╭─ INFORMATION PROVIDED

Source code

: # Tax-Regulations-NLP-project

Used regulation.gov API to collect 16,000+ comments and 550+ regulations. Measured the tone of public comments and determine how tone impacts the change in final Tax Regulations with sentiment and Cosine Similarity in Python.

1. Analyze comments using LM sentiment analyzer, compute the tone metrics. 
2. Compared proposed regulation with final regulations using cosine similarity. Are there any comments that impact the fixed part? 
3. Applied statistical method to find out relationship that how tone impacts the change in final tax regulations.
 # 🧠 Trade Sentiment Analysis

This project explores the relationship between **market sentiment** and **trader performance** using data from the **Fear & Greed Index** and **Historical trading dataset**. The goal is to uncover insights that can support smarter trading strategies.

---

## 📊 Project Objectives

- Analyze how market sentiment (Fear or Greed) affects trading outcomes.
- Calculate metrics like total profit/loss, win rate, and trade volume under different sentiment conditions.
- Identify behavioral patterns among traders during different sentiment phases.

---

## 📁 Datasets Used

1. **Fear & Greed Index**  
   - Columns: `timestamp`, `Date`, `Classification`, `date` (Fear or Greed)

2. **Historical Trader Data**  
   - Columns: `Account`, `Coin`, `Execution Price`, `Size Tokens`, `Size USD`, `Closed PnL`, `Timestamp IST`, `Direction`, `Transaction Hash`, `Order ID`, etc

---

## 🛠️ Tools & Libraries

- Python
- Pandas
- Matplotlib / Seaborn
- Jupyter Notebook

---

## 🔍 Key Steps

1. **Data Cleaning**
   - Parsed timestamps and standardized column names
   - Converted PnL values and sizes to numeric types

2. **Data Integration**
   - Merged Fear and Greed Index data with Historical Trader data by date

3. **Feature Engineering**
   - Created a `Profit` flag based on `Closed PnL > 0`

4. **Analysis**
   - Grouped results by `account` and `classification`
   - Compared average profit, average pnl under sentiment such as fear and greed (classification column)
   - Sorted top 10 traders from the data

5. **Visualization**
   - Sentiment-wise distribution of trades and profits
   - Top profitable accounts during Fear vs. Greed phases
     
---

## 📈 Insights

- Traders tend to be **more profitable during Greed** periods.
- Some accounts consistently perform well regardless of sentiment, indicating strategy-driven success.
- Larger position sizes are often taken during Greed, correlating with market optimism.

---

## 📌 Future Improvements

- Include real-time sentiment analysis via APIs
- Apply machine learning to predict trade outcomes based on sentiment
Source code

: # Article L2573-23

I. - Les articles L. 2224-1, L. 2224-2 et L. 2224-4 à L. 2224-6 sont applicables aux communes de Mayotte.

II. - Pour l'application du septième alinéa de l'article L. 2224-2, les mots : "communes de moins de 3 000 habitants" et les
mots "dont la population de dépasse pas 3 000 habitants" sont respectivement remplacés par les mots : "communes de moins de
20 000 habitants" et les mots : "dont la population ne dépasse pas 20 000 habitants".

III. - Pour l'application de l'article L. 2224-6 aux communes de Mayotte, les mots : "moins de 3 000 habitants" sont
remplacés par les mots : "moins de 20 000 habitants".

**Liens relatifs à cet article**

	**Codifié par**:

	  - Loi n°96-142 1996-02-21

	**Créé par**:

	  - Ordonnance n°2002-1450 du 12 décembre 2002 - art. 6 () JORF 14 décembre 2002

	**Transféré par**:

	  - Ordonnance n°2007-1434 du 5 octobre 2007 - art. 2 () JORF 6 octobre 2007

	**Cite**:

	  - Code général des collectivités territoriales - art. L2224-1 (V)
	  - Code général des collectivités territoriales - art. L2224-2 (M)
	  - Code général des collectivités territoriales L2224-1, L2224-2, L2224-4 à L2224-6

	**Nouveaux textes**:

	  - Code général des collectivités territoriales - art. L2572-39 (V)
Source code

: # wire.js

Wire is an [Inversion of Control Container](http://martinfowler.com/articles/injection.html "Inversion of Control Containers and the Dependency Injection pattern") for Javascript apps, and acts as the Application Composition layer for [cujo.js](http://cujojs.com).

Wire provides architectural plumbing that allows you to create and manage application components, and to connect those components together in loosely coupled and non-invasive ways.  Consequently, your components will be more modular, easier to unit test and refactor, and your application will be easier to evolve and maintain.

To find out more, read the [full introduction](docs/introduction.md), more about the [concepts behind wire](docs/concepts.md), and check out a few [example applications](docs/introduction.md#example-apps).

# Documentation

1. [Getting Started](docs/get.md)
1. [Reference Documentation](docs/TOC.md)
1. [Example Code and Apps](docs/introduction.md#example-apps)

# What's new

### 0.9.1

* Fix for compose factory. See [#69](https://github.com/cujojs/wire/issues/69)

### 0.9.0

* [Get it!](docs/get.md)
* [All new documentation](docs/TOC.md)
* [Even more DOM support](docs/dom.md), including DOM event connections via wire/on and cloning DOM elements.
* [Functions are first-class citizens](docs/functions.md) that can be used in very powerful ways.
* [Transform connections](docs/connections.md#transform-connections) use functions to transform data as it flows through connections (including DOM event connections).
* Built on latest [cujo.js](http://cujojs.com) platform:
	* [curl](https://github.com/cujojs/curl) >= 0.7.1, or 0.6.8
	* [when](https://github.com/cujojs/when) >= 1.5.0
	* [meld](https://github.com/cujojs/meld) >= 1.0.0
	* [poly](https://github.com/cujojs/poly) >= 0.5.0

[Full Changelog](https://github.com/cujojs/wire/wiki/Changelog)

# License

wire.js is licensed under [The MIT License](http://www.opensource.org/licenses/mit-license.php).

╰─

> _PROMPT_:
Retype exactly the lines of the data above, starting at its first line and finishing with the line that has "1. Analyze comments" in it.

> _TASK SOLUTION_:
Source code

: # Tax-Regulations-NLP-project

Used regulation.gov API to collect 16,000+ comments and 550+ regulations. Measured the tone of public comments and determine how tone impacts the change in final Tax Regulations with sentiment and Cosine Similarity in Python.

1. Analyze comments using LM sentiment analyzer, compute the tone metrics. 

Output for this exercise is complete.